Pédagogie de projet : suppose une évaluation diagnostique et une évaluation sommative qui doit permettre de mesurer si les objectifs sont atteints. L’élève est associé de manière contractuelle à l'élaboration de ses savoirs. Le moyen d'action est fondé sur la motivation des élèves, suscité par l'aboutissement d’une réalisation concrète (dite tâche « finale » ou complexe). Elle induit un ensemble de tâches intermédiaires dans lesquelles tous les élèves peuvent s'impliquer et jouer un rôle actif qui peut varier en fonction de leurs besoins et intérêts. Il s’agit de donner du sens à l’apprentissage en mobilisant leur intérêt en les impliquant dans la résolution d’un problème qui fait naître le besoin de connaissances et donc le désir d’apprendre. La mise en œuvre d'un projet permet d'atteindre des objectifs d'apprentissage identifiables figurant au programme. Elle permet de développer des compétences (connaissances, aptitudes et habiletés) liés à la gestion du projet, ainsi que la socialisation des élèves (cf. apprentissage coopératif).

Remédiation : Mise en œuvre des moyens permettant de résoudre des difficultés d’apprentissage repérées au cours d’une évaluation.

Stratégies d’apprentissage : divers moyens mobilisés par l’élève pour exécuter la tâche à accomplir avec succès. Les stratégies d’apprentissages diffèrent en fonction de l’activité langagière entraînée. C’est la raison pour laquelle on ne peut entraîner qu’une activité langagière à la fois. (On trouve la liste des stratégies dans le préambule commun des programmes de LVE des paliers 1 et 2 sur Eduscol.)

Tâches: On distingue les tâches intermédiaires (en cours d’apprentissage) et la tâche « finale » (appelée aussi « complexe »). Les tâches ou activités supposent la mise en œuvre de compétences données dans le but de parvenir à un résultat particulier et observable. La compétence à communiquer peut être sollicitée dans des proportions variables en fonction de la nature de la tâche. Il est évident qu’en contexte d’apprentissage scolaire, les activités, de nature plus pédagogique, visent à développer avant tout la compétence communicative. C’est cette dernière qui est privilégiée même si elle croise d’autres compétences au sein d’activités pédagogiques données. Les descripteurs (1. Écouter et comprendre pour rendre compte, pour interagir… écouter et comprendre une interaction entre locuteurs natifs, des annonces et instructions orales, des émissions de radio ou de télévision, des films, …// 2. Parler en continu : faire un compte-rendu oral , argumenter pour convaincre, faire des annonces pour informer… // 3. Parler en interaction : pour mener une enquête, pour obtenir des biens et des services, pour échanger des informations, pour débattre , coopérer pour faire quelque chose, interviewer et être interviewé pour obtenir / fournir des informations…// 4. Lire et comprendre : pour s’orienter, pour s’informer et discuter, pour répondre à un courrier, pour faire un compte-rendu…/ 5. Écrire pour (s’)informer : lettres, courriels, etc., partir de l’imagination : écriture créative, écrire à partir du réel : essais et rapports…)
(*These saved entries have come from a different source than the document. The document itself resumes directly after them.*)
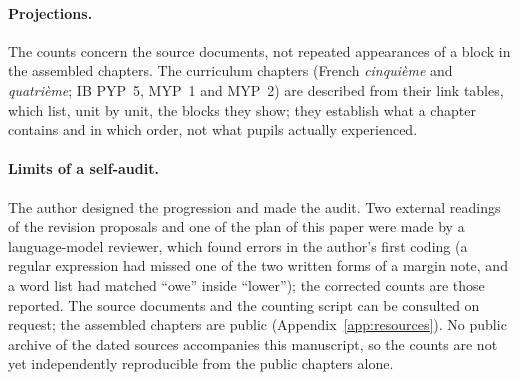 \documentclass[11pt,a4paper]{article}
\theoremstyle{definition}
\begin{document}
\paragraph{Projections.} The counts concern the source documents, not repeated appearances of a block in the assembled chapters. The curriculum chapters (French \emph{cinqui\`eme} and \emph{quatri\`eme}; IB PYP~5, MYP~1 and MYP~2) are described from their link tables, which list, unit by unit, the blocks they show; they establish what a chapter contains and in which order, not what pupils actually experienced.

\paragraph{Limits of a self-audit.} The author designed the progression and made the audit. Two external readings of the revision proposals and one of the plan of this paper were made by a language-model reviewer, which found errors in the author's first coding (a regular expression had missed one of the two written forms of a margin note, and a word list had matched ``owe'' inside ``lower''); the corrected counts are those reported. The source documents and the counting script can be consulted on request; the assembled chapters are public (Appendix~\ref{app:resources}). No public archive of the dated sources accompanies this manuscript, so the counts are not yet independently reproducible from the public chapters alone.
\end{document}
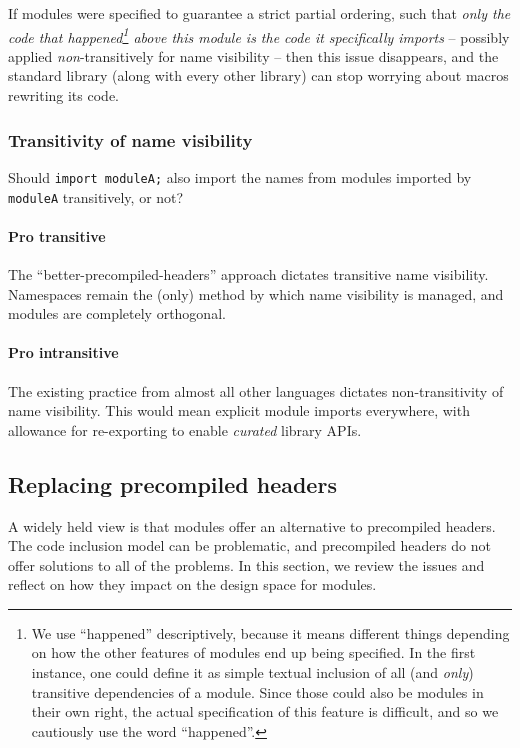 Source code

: \documentclass[reqno]{article}
\begin{document}
If modules were specified to guarantee a strict partial ordering, such that
\emph{only the code that happened\footnote{We use ``happened'' descriptively,
because it means different things depending on how the other features of
modules end up being specified. In the first instance, one could define it as
simple textual inclusion of all (and \emph{only}) transitive dependencies of a
module. Since those could also be modules in their own right, the actual
specification of this feature is difficult, and so we cautiously use the word
``happened''.} above this module is the code it specifically imports} --
possibly applied \emph{non}-transitively for name visibility -- then this issue
disappears, and the standard library (along with every other library) can stop
worrying about macros rewriting its code.

\subsubsection{Transitivity of name visibility}

Should \texttt{import moduleA;} also import the names from modules imported by
\texttt{moduleA} transitively, or not?

\paragraph{Pro transitive}

The ``better-precompiled-headers'' approach dictates transitive name
visibility. Namespaces remain the (only) method by which name visibility is
managed, and modules are completely orthogonal.

\paragraph{Pro intransitive}

The existing practice from almost all other languages dictates non-transitivity
of name visibility. This would mean explicit module imports everywhere, with
allowance for re-exporting to enable \emph{curated} library APIs.


\subsection{Replacing precompiled headers}

A widely held view is that modules offer an alternative to precompiled headers.
The code inclusion model can be problematic, and precompiled headers do not
offer solutions to all of the problems. In this section, we review the issues
and reflect on how they impact on the design space for modules.
\end{document}
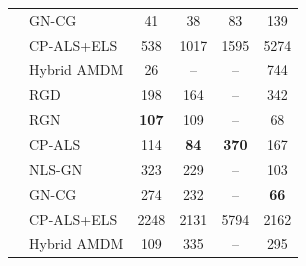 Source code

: \begin{table}[!htbp]
{\begin{tabular}{llcccc}
 & GN-CG & 41 & 38 & 83 & 139 \\
 & CP-ALS+ELS & 538 & 1017 & 1595 & 5274 \\
 & Hybrid AMDM & 26 & -- & -- & 744 \\
\addlinespace
3 & RGD & 198 & 164 & -- & 342 \\
 & RGN & \textbf{107} & 109 & -- & 68 \\
 & CP-ALS & 114 & \textbf{84} & \textbf{370} & 167 \\
 & NLS-GN & 323 & 229 & -- & 103 \\
 & GN-CG & 274 & 232 & -- & \textbf{66} \\
 & CP-ALS+ELS & 2248 & 2131 & 5794 & 2162 \\
 & Hybrid AMDM & 109 & 335 & -- & 295 \\
\bottomrule
\end{tabular}}
\end{table}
Usager de la langue: acteur social utilisant la langue pour accomplir une tâche.

[1] La perspective actionnelle: Didactique et pédagogie par l’action en Interlangue. Paola Bagnoli, Eduardo Dotti, Rosina Praderi et Véronique Ruel.

[2] CECRL, extrait du chapitre 2 : Approche retenue (page 15).

[3] CECRL, extrait du chapitre 2 : Approche retenue (page 15).

[4] GOULLIER F., les outils du conseil de l'Europe en classe de langues, Cadre Européen commun et Portfolios, Ed. Didier, 2005.p. 21.